Could you set down the records below exactly as they are, with no pictures?

__Record extracts__:
---------------

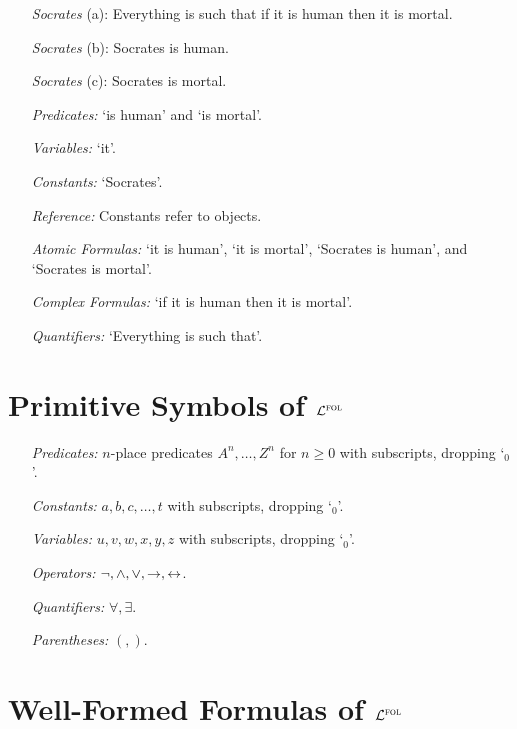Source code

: \documentclass[a4paper, 11pt]{article} %
\begin{document}
\begin{enumerate}
  \item[\textit{Socrates} (a):] Everything is such that if it is human then it is mortal.
  \item[\textit{Socrates} (b):] Socrates is human.
  \item[\textit{Socrates} (c):] Socrates is mortal.
  \item[\it Predicates:] 
    `is human' and 
    `is mortal'.
  \item[\it Variables:] `it'. 
  \item[\it Constants:] `Socrates'. 
  \item[\it Reference:] Constants refer to objects.
  \item[\it Atomic Formulas:] 
    `it is human',
    `it is mortal',
    `Socrates is human', and
    `Socrates is mortal'. 
  \item[\it Complex Formulas:] `if it is human then it is mortal'.
  \item[\it Quantifiers:] `Everything is such that'.
\end{enumerate}





\section*{Primitive Symbols of $\mathcal{L}^{\textsc{fol}}$}

\begin{enumerate}
  \item[\it Predicates:] $n$-place predicates $A^n,\ldots,Z^n$  for $n\geq 0$ with subscripts, dropping `$_0$'.
  \item[\it Constants:] $a,b,c,\ldots,t$ with subscripts, dropping `$_0$'.
  \item[\it Variables:] $u,v,w,x,y,z$ with subscripts, dropping `$_0$'.
  \item[\it Operators:] $\neg, \wedge, \vee, \rightarrow, \leftrightarrow$.
  \item[\it Quantifiers:] $\forall, \exists$.
  \item[\it Parentheses:] $(,)$.
\end{enumerate}




\section*{Well-Formed Formulas of $\mathcal{L}^{\textsc{fol}}$}
\end{document}
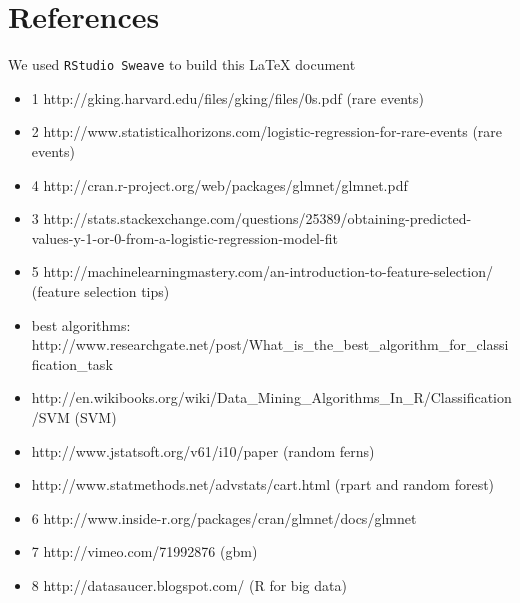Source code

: \documentclass[a4paper]{article}
\begin{document}
\section*{References}
We used \texttt{RStudio Sweave} to build this \LaTeX{} document
\begin{itemize}
  \item 1 http://gking.harvard.edu/files/gking/files/0s.pdf (rare events)
  \item 2 http://www.statisticalhorizons.com/logistic-regression-for-rare-events (rare events)
  \item 4 http://cran.r-project.org/web/packages/glmnet/glmnet.pdf
  \item 3 http://stats.stackexchange.com/questions/25389/obtaining-predicted-values-y-1-or-0-from-a-logistic-regression-model-fit
  \item 5 http://machinelearningmastery.com/an-introduction-to-feature-selection/ (feature selection tips)
  \item best algorithms: http://www.researchgate.net/post/What\_is\_the\_best\_algorithm\_for\_classification\_task
  \item http://en.wikibooks.org/wiki/Data\_Mining\_Algorithms\_In\_R/Classification/SVM (SVM)
  \item http://www.jstatsoft.org/v61/i10/paper (random ferns)
  \item http://www.statmethods.net/advstats/cart.html (rpart and random forest)
  \item 6 http://www.inside-r.org/packages/cran/glmnet/docs/glmnet
  \item 7 http://vimeo.com/71992876 (gbm)
  \item 8 http://datasaucer.blogspot.com/ (R for big data)
\end{itemize}
\end{document}
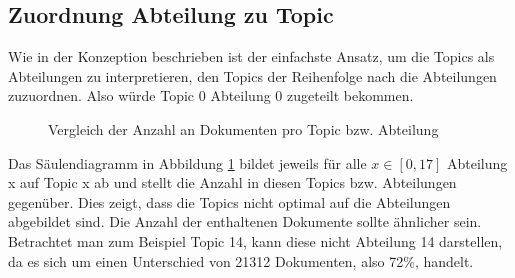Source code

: \documentclass[german,version-2020-11]{uzl-thesis}
\begin{document}
\subsection{Zuordnung Abteilung zu Topic}
Wie in der Konzeption beschrieben ist der einfachste Ansatz, um die Topics als Abteilungen zu interpretieren, den Topics der Reihenfolge nach die Abteilungen zuzuordnen. Also würde Topic 0 Abteilung 0 zugeteilt bekommen. \\
\begin{figure}[H]
\begin{center}
\caption{Vergleich der Anzahl an Dokumenten pro Topic bzw. Abteilung}
\label{fig:countchart}
\end{center}
\end{figure}

Das Säulendiagramm in Abbildung \ref{fig:countchart} bildet jeweils für alle $x \in [0,17]$ Abteilung x auf Topic x ab und stellt die Anzahl in diesen Topics bzw. Abteilungen gegenüber. Dies zeigt, dass die Topics nicht optimal auf die Abteilungen abgebildet sind. Die Anzahl der enthaltenen Dokumente sollte ähnlicher sein. Betrachtet man zum Beispiel Topic 14, kann diese nicht Abteilung 14 darstellen, da es sich um einen Unterschied von 21312 Dokumenten, also 72$\%$, handelt.\\
\end{document}
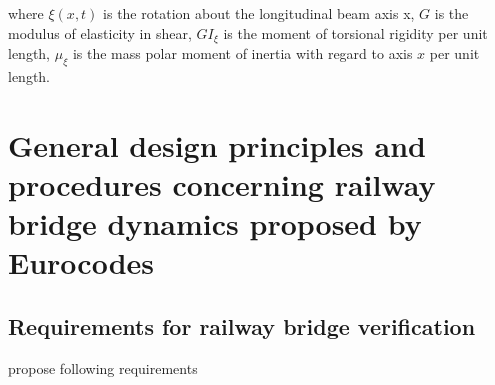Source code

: where $ \xi (x,t) $ is the rotation about the longitudinal beam axis x, $ G $ is the modulus of elasticity in shear, $ GI_\xi $ is the moment of torsional rigidity per unit length, $ \mu_\xi $ is the mass polar moment of inertia with regard to axis $ x $ per unit length.

\section{General design principles and procedures concerning railway bridge dynamics proposed by Eurocodes }


\subsection{Requirements for railway bridge verification}
\cite{EC0} propose following requirements


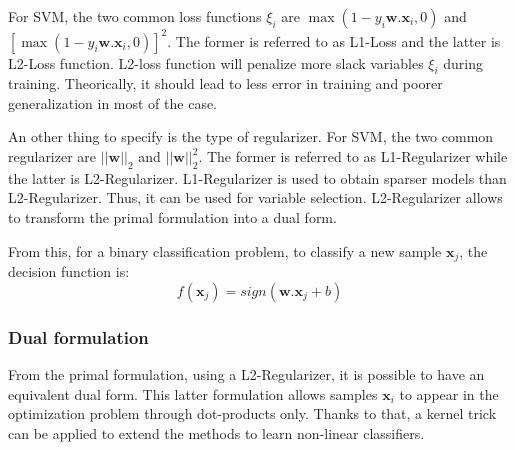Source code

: For SVM, the two common loss functions $\xi_i$ are $\max(1-y_i \textbf{w}. \textbf{x}_i, 0)$ and $[\max(1-y_i \textbf{w}.\textbf{x}_i, 0)]^2$. The former is referred to as L1-Loss and the latter is L2-Loss function. L2-loss function will penalize more slack variables $\xi_i$ during training. Theorically, it should lead to less error in training and poorer generalization in most of the case.

An other thing to specify is the type of regularizer. For SVM, the two common regularizer are $||\textbf{w}||_2$ and $||\textbf{w}||_2^2$. The former is referred to as L1-Regularizer while the latter is L2-Regularizer. L1-Regularizer is used to obtain sparser models than L2-Regularizer. Thus, it can be used for variable selection. L2-Regularizer allows to transform the primal formulation into a dual form.

\noindent From this, for a binary classification problem, to classify a new sample $\textbf{x}_j$, the decision function is:
\begin{equation}
	f(\textbf{x}_j) = sign(\textbf{w}. \textbf{x}_j + b)
\end{equation}

\subsubsection{Dual formulation}
From the primal formulation, using a L2-Regularizer, it is possible to have an equivalent dual form. This latter formulation allows samples $\textbf{x}_i$ to appear in the optimization problem through dot-products only. Thanks to that, a kernel trick can be applied to extend the methods to learn non-linear classifiers.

---------------

__Response area__:
Source code

: \documentclass[a4paper, 11pt]{article} %
\begin{document}
\begin{enumerate}
  \item[\textit{Socrates} (a):] Everything is such that if it is human then it is mortal.
  \item[\textit{Socrates} (b):] Socrates is human.
  \item[\textit{Socrates} (c):] Socrates is mortal.
  \item[\it Predicates:] 
    `is human' and 
    `is mortal'.
  \item[\it Variables:] `it'. 
  \item[\it Constants:] `Socrates'. 
  \item[\it Reference:] Constants refer to objects.
  \item[\it Atomic Formulas:] 
    `it is human',
    `it is mortal',
    `Socrates is human', and
    `Socrates is mortal'. 
  \item[\it Complex Formulas:] `if it is human then it is mortal'.
  \item[\it Quantifiers:] `Everything is such that'.
\end{enumerate}





\section*{Primitive Symbols of $\mathcal{L}^{\textsc{fol}}$}

\begin{enumerate}
  \item[\it Predicates:] $n$-place predicates $A^n,\ldots,Z^n$  for $n\geq 0$ with subscripts, dropping `$_0$'.
  \item[\it Constants:] $a,b,c,\ldots,t$ with subscripts, dropping `$_0$'.
  \item[\it Variables:] $u,v,w,x,y,z$ with subscripts, dropping `$_0$'.
  \item[\it Operators:] $\neg, \wedge, \vee, \rightarrow, \leftrightarrow$.
  \item[\it Quantifiers:] $\forall, \exists$.
  \item[\it Parentheses:] $(,)$.
\end{enumerate}




\section*{Well-Formed Formulas of $\mathcal{L}^{\textsc{fol}}$}
\end{document}
Source code

: \documentclass[a4paper]{article}
\begin{document}
\section*{References}
We used \texttt{RStudio Sweave} to build this \LaTeX{} document
\begin{itemize}
  \item 1 http://gking.harvard.edu/files/gking/files/0s.pdf (rare events)
  \item 2 http://www.statisticalhorizons.com/logistic-regression-for-rare-events (rare events)
  \item 4 http://cran.r-project.org/web/packages/glmnet/glmnet.pdf
  \item 3 http://stats.stackexchange.com/questions/25389/obtaining-predicted-values-y-1-or-0-from-a-logistic-regression-model-fit
  \item 5 http://machinelearningmastery.com/an-introduction-to-feature-selection/ (feature selection tips)
  \item best algorithms: http://www.researchgate.net/post/What\_is\_the\_best\_algorithm\_for\_classification\_task
  \item http://en.wikibooks.org/wiki/Data\_Mining\_Algorithms\_In\_R/Classification/SVM (SVM)
  \item http://www.jstatsoft.org/v61/i10/paper (random ferns)
  \item http://www.statmethods.net/advstats/cart.html (rpart and random forest)
  \item 6 http://www.inside-r.org/packages/cran/glmnet/docs/glmnet
  \item 7 http://vimeo.com/71992876 (gbm)
  \item 8 http://datasaucer.blogspot.com/ (R for big data)
\end{itemize}
\end{document}
Source code

: \documentclass[german,version-2020-11]{uzl-thesis}
\begin{document}
\subsection{Zuordnung Abteilung zu Topic}
Wie in der Konzeption beschrieben ist der einfachste Ansatz, um die Topics als Abteilungen zu interpretieren, den Topics der Reihenfolge nach die Abteilungen zuzuordnen. Also würde Topic 0 Abteilung 0 zugeteilt bekommen. \\
\begin{figure}[H]
\begin{center}
\caption{Vergleich der Anzahl an Dokumenten pro Topic bzw. Abteilung}
\label{fig:countchart}
\end{center}
\end{figure}

Das Säulendiagramm in Abbildung \ref{fig:countchart} bildet jeweils für alle $x \in [0,17]$ Abteilung x auf Topic x ab und stellt die Anzahl in diesen Topics bzw. Abteilungen gegenüber. Dies zeigt, dass die Topics nicht optimal auf die Abteilungen abgebildet sind. Die Anzahl der enthaltenen Dokumente sollte ähnlicher sein. Betrachtet man zum Beispiel Topic 14, kann diese nicht Abteilung 14 darstellen, da es sich um einen Unterschied von 21312 Dokumenten, also 72$\%$, handelt.\\
\end{document}
Source code

: where $ \xi (x,t) $ is the rotation about the longitudinal beam axis x, $ G $ is the modulus of elasticity in shear, $ GI_\xi $ is the moment of torsional rigidity per unit length, $ \mu_\xi $ is the mass polar moment of inertia with regard to axis $ x $ per unit length.

\section{General design principles and procedures concerning railway bridge dynamics proposed by Eurocodes }


\subsection{Requirements for railway bridge verification}
\cite{EC0} propose following requirements


Source code

: For SVM, the two common loss functions $\xi_i$ are $\max(1-y_i \textbf{w}. \textbf{x}_i, 0)$ and $[\max(1-y_i \textbf{w}.\textbf{x}_i, 0)]^2$. The former is referred to as L1-Loss and the latter is L2-Loss function. L2-loss function will penalize more slack variables $\xi_i$ during training. Theorically, it should lead to less error in training and poorer generalization in most of the case.

An other thing to specify is the type of regularizer. For SVM, the two common regularizer are $||\textbf{w}||_2$ and $||\textbf{w}||_2^2$. The former is referred to as L1-Regularizer while the latter is L2-Regularizer. L1-Regularizer is used to obtain sparser models than L2-Regularizer. Thus, it can be used for variable selection. L2-Regularizer allows to transform the primal formulation into a dual form.

\noindent From this, for a binary classification problem, to classify a new sample $\textbf{x}_j$, the decision function is:
\begin{equation}
	f(\textbf{x}_j) = sign(\textbf{w}. \textbf{x}_j + b)
\end{equation}

\subsubsection{Dual formulation}
From the primal formulation, using a L2-Regularizer, it is possible to have an equivalent dual form. This latter formulation allows samples $\textbf{x}_i$ to appear in the optimization problem through dot-products only. Thanks to that, a kernel trick can be applied to extend the methods to learn non-linear classifiers.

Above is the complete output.